▸ **Saved entries**:
--- START ---
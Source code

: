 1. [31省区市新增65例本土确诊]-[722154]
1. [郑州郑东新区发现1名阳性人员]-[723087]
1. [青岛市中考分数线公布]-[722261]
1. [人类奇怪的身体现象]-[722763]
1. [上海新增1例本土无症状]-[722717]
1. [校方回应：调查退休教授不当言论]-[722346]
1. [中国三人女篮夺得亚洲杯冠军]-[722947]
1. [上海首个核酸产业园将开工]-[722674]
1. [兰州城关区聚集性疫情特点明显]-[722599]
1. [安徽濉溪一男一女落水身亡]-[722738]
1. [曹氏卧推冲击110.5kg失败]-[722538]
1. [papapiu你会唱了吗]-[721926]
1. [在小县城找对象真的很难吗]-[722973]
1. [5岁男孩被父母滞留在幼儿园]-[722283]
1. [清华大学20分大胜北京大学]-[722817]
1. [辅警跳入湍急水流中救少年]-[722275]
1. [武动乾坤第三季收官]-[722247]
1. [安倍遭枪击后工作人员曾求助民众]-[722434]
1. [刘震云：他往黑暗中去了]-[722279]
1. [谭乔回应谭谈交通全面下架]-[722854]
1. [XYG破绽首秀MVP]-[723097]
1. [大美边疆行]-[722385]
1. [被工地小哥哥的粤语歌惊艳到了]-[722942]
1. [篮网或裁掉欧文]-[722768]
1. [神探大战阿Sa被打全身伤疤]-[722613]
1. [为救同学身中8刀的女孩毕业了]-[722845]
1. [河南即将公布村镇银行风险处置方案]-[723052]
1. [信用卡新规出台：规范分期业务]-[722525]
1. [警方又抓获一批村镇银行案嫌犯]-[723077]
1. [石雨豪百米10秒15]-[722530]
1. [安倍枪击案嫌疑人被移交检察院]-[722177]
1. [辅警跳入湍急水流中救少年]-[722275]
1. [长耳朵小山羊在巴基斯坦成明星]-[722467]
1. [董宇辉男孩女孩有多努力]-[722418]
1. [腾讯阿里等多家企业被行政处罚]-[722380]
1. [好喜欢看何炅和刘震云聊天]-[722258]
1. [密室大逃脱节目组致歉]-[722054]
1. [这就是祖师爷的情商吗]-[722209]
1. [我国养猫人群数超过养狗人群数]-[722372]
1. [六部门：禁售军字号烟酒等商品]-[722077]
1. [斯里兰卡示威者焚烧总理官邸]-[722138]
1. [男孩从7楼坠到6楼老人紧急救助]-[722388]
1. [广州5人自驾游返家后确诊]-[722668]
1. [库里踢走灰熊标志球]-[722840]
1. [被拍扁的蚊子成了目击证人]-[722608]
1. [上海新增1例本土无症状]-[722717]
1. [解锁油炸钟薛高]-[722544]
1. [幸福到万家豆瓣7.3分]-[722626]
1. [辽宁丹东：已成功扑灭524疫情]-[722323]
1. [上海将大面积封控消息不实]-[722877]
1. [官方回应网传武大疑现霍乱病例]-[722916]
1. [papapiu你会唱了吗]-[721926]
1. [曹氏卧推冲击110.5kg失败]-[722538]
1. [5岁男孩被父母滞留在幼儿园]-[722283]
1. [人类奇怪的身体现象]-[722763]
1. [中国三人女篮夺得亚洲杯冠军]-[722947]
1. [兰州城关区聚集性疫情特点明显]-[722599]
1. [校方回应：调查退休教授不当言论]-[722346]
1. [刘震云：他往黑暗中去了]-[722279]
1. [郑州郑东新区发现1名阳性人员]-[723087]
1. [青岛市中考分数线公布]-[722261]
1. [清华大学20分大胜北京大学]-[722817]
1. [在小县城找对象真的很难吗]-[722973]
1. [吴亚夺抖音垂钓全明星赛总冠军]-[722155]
--- END ---
▸ **YOUR ASSIGNMENT**: Please reproduce the lines from the line with "1. [斯里兰卡示威者焚烧总理官邸]-[722138]" to the line with "1. [上海将大面积封控消息不实]-[722877]", both ends included, exactly as they appear above.

▸ **THE ANSWER**:
1. [斯里兰卡示威者焚烧总理官邸]-[722138]
1. [男孩从7楼坠到6楼老人紧急救助]-[722388]
1. [广州5人自驾游返家后确诊]-[722668]
1. [库里踢走灰熊标志球]-[722840]
1. [被拍扁的蚊子成了目击证人]-[722608]
1. [上海新增1例本土无症状]-[722717]
1. [解锁油炸钟薛高]-[722544]
1. [幸福到万家豆瓣7.3分]-[722626]
1. [辽宁丹东：已成功扑灭524疫情]-[722323]
1. [上海将大面积封控消息不实]-[722877]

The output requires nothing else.